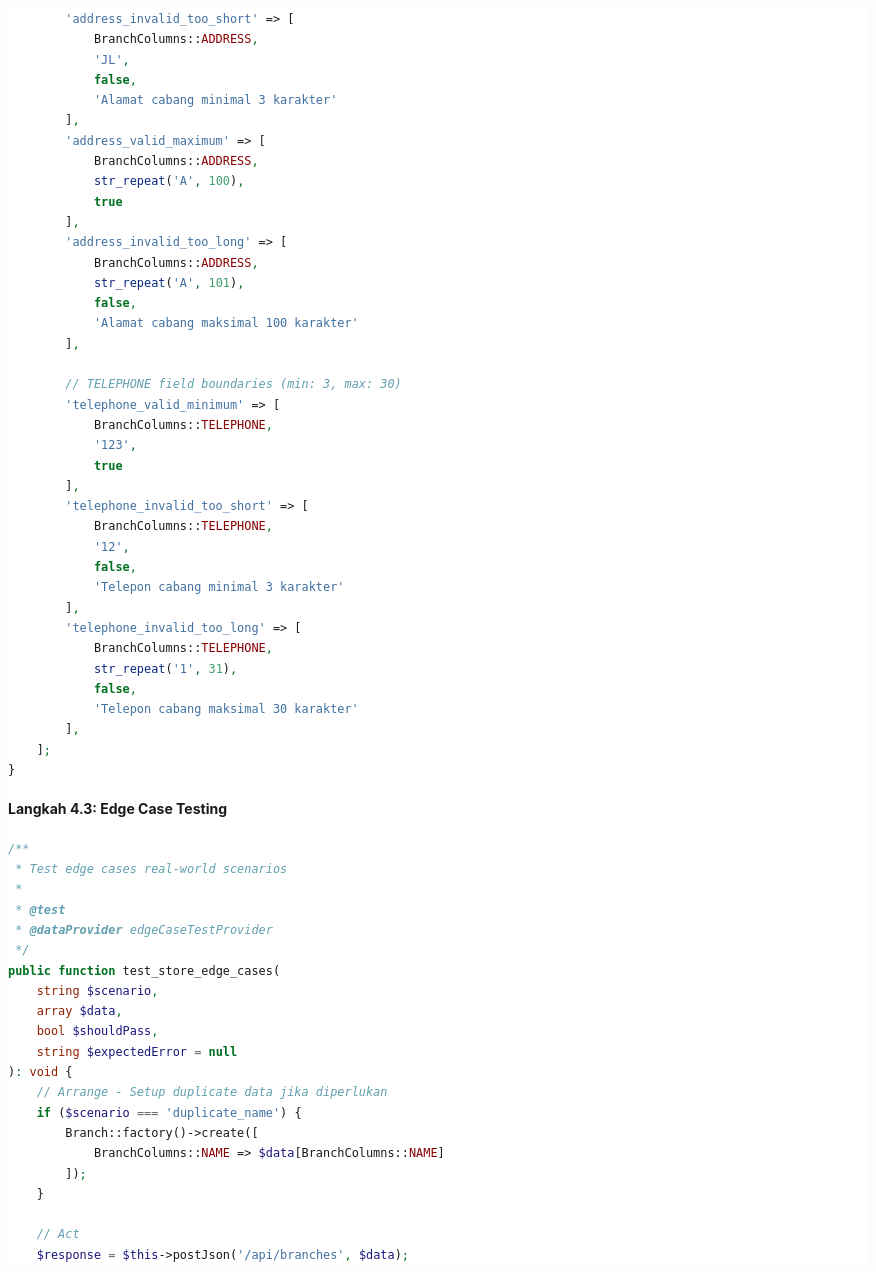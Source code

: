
 ```php
        'address_invalid_too_short' => [
            BranchColumns::ADDRESS, 
            'JL', 
            false, 
            'Alamat cabang minimal 3 karakter'
        ],
        'address_valid_maximum' => [
            BranchColumns::ADDRESS, 
            str_repeat('A', 100), 
            true
        ],
        'address_invalid_too_long' => [
            BranchColumns::ADDRESS, 
            str_repeat('A', 101), 
            false, 
            'Alamat cabang maksimal 100 karakter'
        ],

        // TELEPHONE field boundaries (min: 3, max: 30)
        'telephone_valid_minimum' => [
            BranchColumns::TELEPHONE, 
            '123', 
            true
        ],
        'telephone_invalid_too_short' => [
            BranchColumns::TELEPHONE, 
            '12', 
            false, 
            'Telepon cabang minimal 3 karakter'
        ],
        'telephone_invalid_too_long' => [
            BranchColumns::TELEPHONE, 
            str_repeat('1', 31), 
            false, 
            'Telepon cabang maksimal 30 karakter'
        ],
    ];
}
```

#### **Langkah 4.3: Edge Case Testing**

```php
/**
 * Test edge cases real-world scenarios
 * 
 * @test
 * @dataProvider edgeCaseTestProvider
 */
public function test_store_edge_cases(
    string $scenario, 
    array $data, 
    bool $shouldPass, 
    string $expectedError = null
): void {
    // Arrange - Setup duplicate data jika diperlukan
    if ($scenario === 'duplicate_name') {
        Branch::factory()->create([
            BranchColumns::NAME => $data[BranchColumns::NAME]
        ]);
    }

    // Act
    $response = $this->postJson('/api/branches', $data);
```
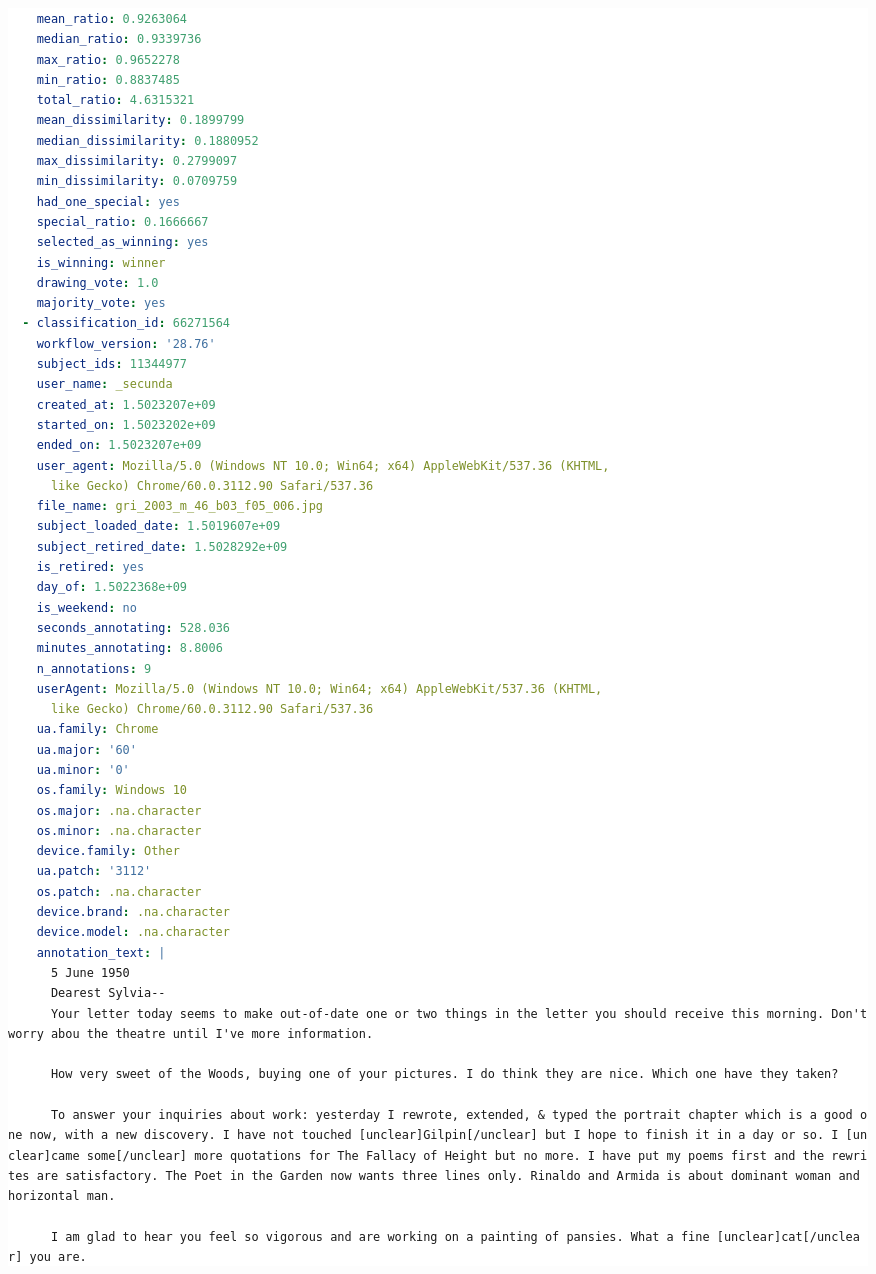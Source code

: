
 ```yaml
    mean_ratio: 0.9263064
    median_ratio: 0.9339736
    max_ratio: 0.9652278
    min_ratio: 0.8837485
    total_ratio: 4.6315321
    mean_dissimilarity: 0.1899799
    median_dissimilarity: 0.1880952
    max_dissimilarity: 0.2799097
    min_dissimilarity: 0.0709759
    had_one_special: yes
    special_ratio: 0.1666667
    selected_as_winning: yes
    is_winning: winner
    drawing_vote: 1.0
    majority_vote: yes
  - classification_id: 66271564
    workflow_version: '28.76'
    subject_ids: 11344977
    user_name: _secunda
    created_at: 1.5023207e+09
    started_on: 1.5023202e+09
    ended_on: 1.5023207e+09
    user_agent: Mozilla/5.0 (Windows NT 10.0; Win64; x64) AppleWebKit/537.36 (KHTML,
      like Gecko) Chrome/60.0.3112.90 Safari/537.36
    file_name: gri_2003_m_46_b03_f05_006.jpg
    subject_loaded_date: 1.5019607e+09
    subject_retired_date: 1.5028292e+09
    is_retired: yes
    day_of: 1.5022368e+09
    is_weekend: no
    seconds_annotating: 528.036
    minutes_annotating: 8.8006
    n_annotations: 9
    userAgent: Mozilla/5.0 (Windows NT 10.0; Win64; x64) AppleWebKit/537.36 (KHTML,
      like Gecko) Chrome/60.0.3112.90 Safari/537.36
    ua.family: Chrome
    ua.major: '60'
    ua.minor: '0'
    os.family: Windows 10
    os.major: .na.character
    os.minor: .na.character
    device.family: Other
    ua.patch: '3112'
    os.patch: .na.character
    device.brand: .na.character
    device.model: .na.character
    annotation_text: |
      5 June 1950
      Dearest Sylvia--
      Your letter today seems to make out-of-date one or two things in the letter you should receive this morning. Don't worry abou the theatre until I've more information.

      How very sweet of the Woods, buying one of your pictures. I do think they are nice. Which one have they taken?

      To answer your inquiries about work: yesterday I rewrote, extended, & typed the portrait chapter which is a good one now, with a new discovery. I have not touched [unclear]Gilpin[/unclear] but I hope to finish it in a day or so. I [unclear]came some[/unclear] more quotations for The Fallacy of Height but no more. I have put my poems first and the rewrites are satisfactory. The Poet in the Garden now wants three lines only. Rinaldo and Armida is about dominant woman and horizontal man.

      I am glad to hear you feel so vigorous and are working on a painting of pansies. What a fine [unclear]cat[/unclear] you are.
```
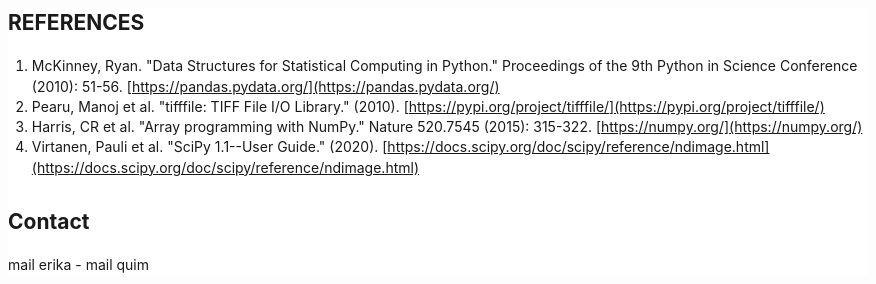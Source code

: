 
## REFERENCES

1. McKinney, Ryan. "Data Structures for Statistical Computing in Python." Proceedings of the 9th Python in Science Conference (2010): 51-56. [https://pandas.pydata.org/](https://pandas.pydata.org/)
2. Pearu, Manoj et al. "tifffile: TIFF File I/O Library." (2010). [https://pypi.org/project/tifffile/](https://pypi.org/project/tifffile/)
3. Harris, CR et al. "Array programming with NumPy." Nature 520.7545 (2015): 315-322. [https://numpy.org/](https://numpy.org/)
4. Virtanen, Pauli et al. "SciPy 1.1--User Guide." (2020). [https://docs.scipy.org/doc/scipy/reference/ndimage.html](https://docs.scipy.org/doc/scipy/reference/ndimage.html) 



## Contact

mail erika - 
mail quim 
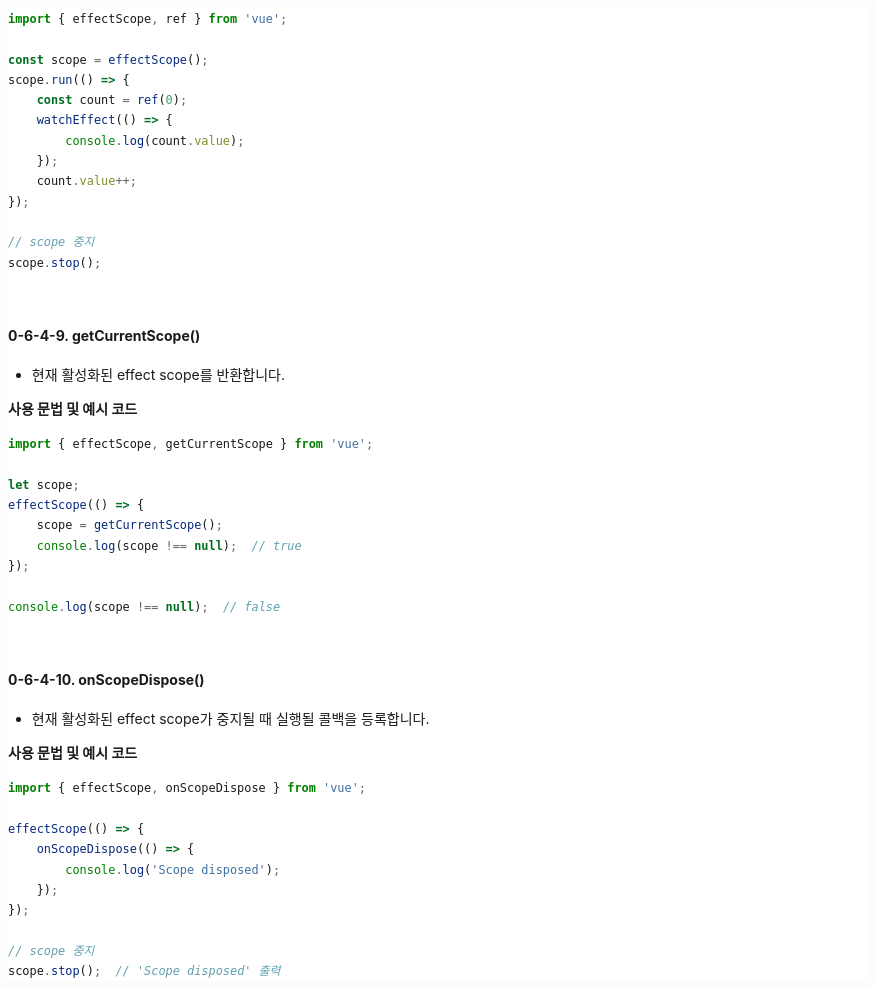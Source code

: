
 ```javascript
import { effectScope, ref } from 'vue';

const scope = effectScope();
scope.run(() => {
    const count = ref(0);
    watchEffect(() => {
        console.log(count.value);
    });
    count.value++;
});

// scope 중지
scope.stop();
```

<br>

#### 0-6-4-9. getCurrentScope()

- 현재 활성화된 effect scope를 반환합니다.

**사용 문법 및 예시 코드**

```javascript
import { effectScope, getCurrentScope } from 'vue';

let scope;
effectScope(() => {
    scope = getCurrentScope();
    console.log(scope !== null);  // true
});

console.log(scope !== null);  // false
```

<br>

#### 0-6-4-10. onScopeDispose()

- 현재 활성화된 effect scope가 중지될 때 실행될 콜백을 등록합니다.

**사용 문법 및 예시 코드**

```javascript
import { effectScope, onScopeDispose } from 'vue';

effectScope(() => {
    onScopeDispose(() => {
        console.log('Scope disposed');
    });
});

// scope 중지
scope.stop();  // 'Scope disposed' 출력
```
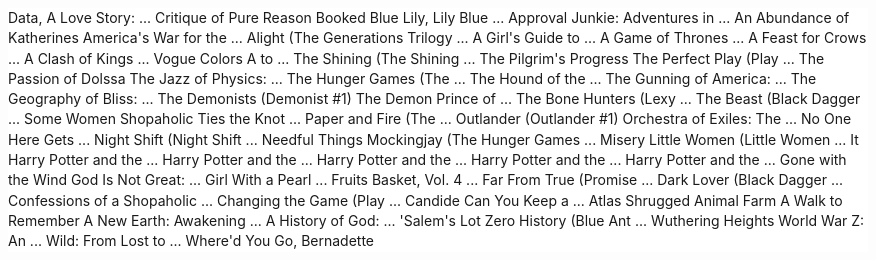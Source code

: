 Data, A Love Story: ...
Critique of Pure Reason
Booked
Blue Lily, Lily Blue ...
Approval Junkie: Adventures in ...
An Abundance of Katherines
America's War for the ...
Alight (The Generations Trilogy ...
A Girl's Guide to ...
A Game of Thrones ...
A Feast for Crows ...
A Clash of Kings ...
Vogue Colors A to ...
The Shining (The Shining ...
The Pilgrim's Progress
The Perfect Play (Play ...
The Passion of Dolssa
The Jazz of Physics: ...
The Hunger Games (The ...
The Hound of the ...
The Gunning of America: ...
The Geography of Bliss: ...
The Demonists (Demonist #1)
The Demon Prince of ...
The Bone Hunters (Lexy ...
The Beast (Black Dagger ...
Some Women
Shopaholic Ties the Knot ...
Paper and Fire (The ...
Outlander (Outlander #1)
Orchestra of Exiles: The ...
No One Here Gets ...
Night Shift (Night Shift ...
Needful Things
Mockingjay (The Hunger Games ...
Misery
Little Women (Little Women ...
It
Harry Potter and the ...
Harry Potter and the ...
Harry Potter and the ...
Harry Potter and the ...
Harry Potter and the ...
Gone with the Wind
God Is Not Great: ...
Girl With a Pearl ...
Fruits Basket, Vol. 4 ...
Far From True (Promise ...
Dark Lover (Black Dagger ...
Confessions of a Shopaholic ...
Changing the Game (Play ...
Candide
Can You Keep a ...
Atlas Shrugged
Animal Farm
A Walk to Remember
A New Earth: Awakening ...
A History of God: ...
'Salem's Lot
Zero History (Blue Ant ...
Wuthering Heights
World War Z: An ...
Wild: From Lost to ...
Where'd You Go, Bernadette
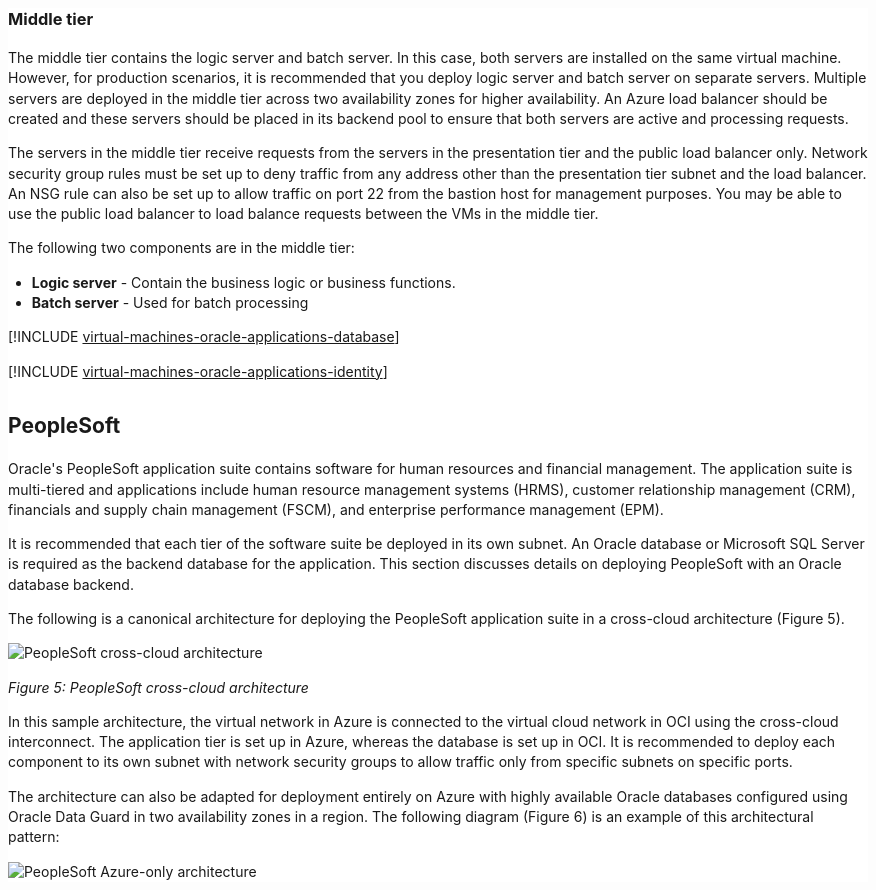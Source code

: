 ### Middle tier

The middle tier contains the logic server and batch server. In this case, both servers are installed on the same virtual machine. However, for production scenarios, it is recommended that you deploy logic server and batch server on separate servers. Multiple servers are deployed in the middle tier across two availability zones for higher availability. An Azure load balancer should be created and these servers should be placed in its backend pool to ensure that both servers are active and processing requests.

The servers in the middle tier receive requests from the servers in the presentation tier and the public load balancer only. Network security group rules must be set up to deny traffic from any address other than the presentation tier subnet and the load balancer. An NSG rule can also be set up to allow traffic on port 22 from the bastion host for management purposes. You may be able to use the public load balancer to load balance requests between the VMs in the middle tier.

The following two components are in the middle tier:

- **Logic server** - Contain the business logic or business functions.
- **Batch server** - Used for batch processing

[!INCLUDE [virtual-machines-oracle-applications-database](../../../../includes/virtual-machines-oracle-applications-database.md)]

[!INCLUDE [virtual-machines-oracle-applications-identity](../../../../includes/virtual-machines-oracle-applications-identity.md)]

## PeopleSoft

Oracle's PeopleSoft application suite contains software for human resources and financial management. The application suite is multi-tiered and applications include human resource management systems (HRMS), customer relationship management (CRM), financials and supply chain management (FSCM), and enterprise performance management (EPM).

It is recommended that each tier of the software suite be deployed in its own subnet. An Oracle database or Microsoft SQL Server is required as the backend database for the application. This section discusses details on deploying PeopleSoft with an Oracle database backend.

The following is a canonical architecture for deploying the PeopleSoft application suite in a cross-cloud architecture (Figure 5).

![PeopleSoft cross-cloud architecture](media/oracle-oci-applications/peoplesoft-arch-cross-cloud.png)

*Figure 5: PeopleSoft cross-cloud architecture*

In this sample architecture, the virtual network in Azure is connected to the virtual cloud network in OCI using the cross-cloud interconnect. The application tier is set up in Azure, whereas the database is set up in OCI. It is recommended to deploy each component to its own subnet with network security groups to allow traffic only from specific subnets on specific ports.

The architecture can also be adapted for deployment entirely on Azure with highly available Oracle databases configured using Oracle Data Guard in two availability zones in a region. The following diagram (Figure 6) is an example of this architectural pattern:

![PeopleSoft Azure-only architecture](media/oracle-oci-applications/peoplesoft-arch-azure.png)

══════

Print the line above containing "Approval Junkie: Adventures in ...", the line containing "### Middle tier", and everything between them, exactly as written. Pictures stay out.

Answer to this exercise —
Approval Junkie: Adventures in ...
An Abundance of Katherines
America's War for the ...
Alight (The Generations Trilogy ...
A Girl's Guide to ...
A Game of Thrones ...
A Feast for Crows ...
A Clash of Kings ...
Vogue Colors A to ...
The Shining (The Shining ...
The Pilgrim's Progress
The Perfect Play (Play ...
The Passion of Dolssa
The Jazz of Physics: ...
The Hunger Games (The ...
The Hound of the ...
The Gunning of America: ...
The Geography of Bliss: ...
The Demonists (Demonist #1)
The Demon Prince of ...
The Bone Hunters (Lexy ...
The Beast (Black Dagger ...
Some Women
Shopaholic Ties the Knot ...
Paper and Fire (The ...
Outlander (Outlander #1)
Orchestra of Exiles: The ...
No One Here Gets ...
Night Shift (Night Shift ...
Needful Things
Mockingjay (The Hunger Games ...
Misery
Little Women (Little Women ...
It
Harry Potter and the ...
Harry Potter and the ...
Harry Potter and the ...
Harry Potter and the ...
Harry Potter and the ...
Gone with the Wind
God Is Not Great: ...
Girl With a Pearl ...
Fruits Basket, Vol. 4 ...
Far From True (Promise ...
Dark Lover (Black Dagger ...
Confessions of a Shopaholic ...
Changing the Game (Play ...
Candide
Can You Keep a ...
Atlas Shrugged
Animal Farm
A Walk to Remember
A New Earth: Awakening ...
A History of God: ...
'Salem's Lot
Zero History (Blue Ant ...
Wuthering Heights
World War Z: An ...
Wild: From Lost to ...
Where'd You Go, Bernadette
Source code

: ### Middle tier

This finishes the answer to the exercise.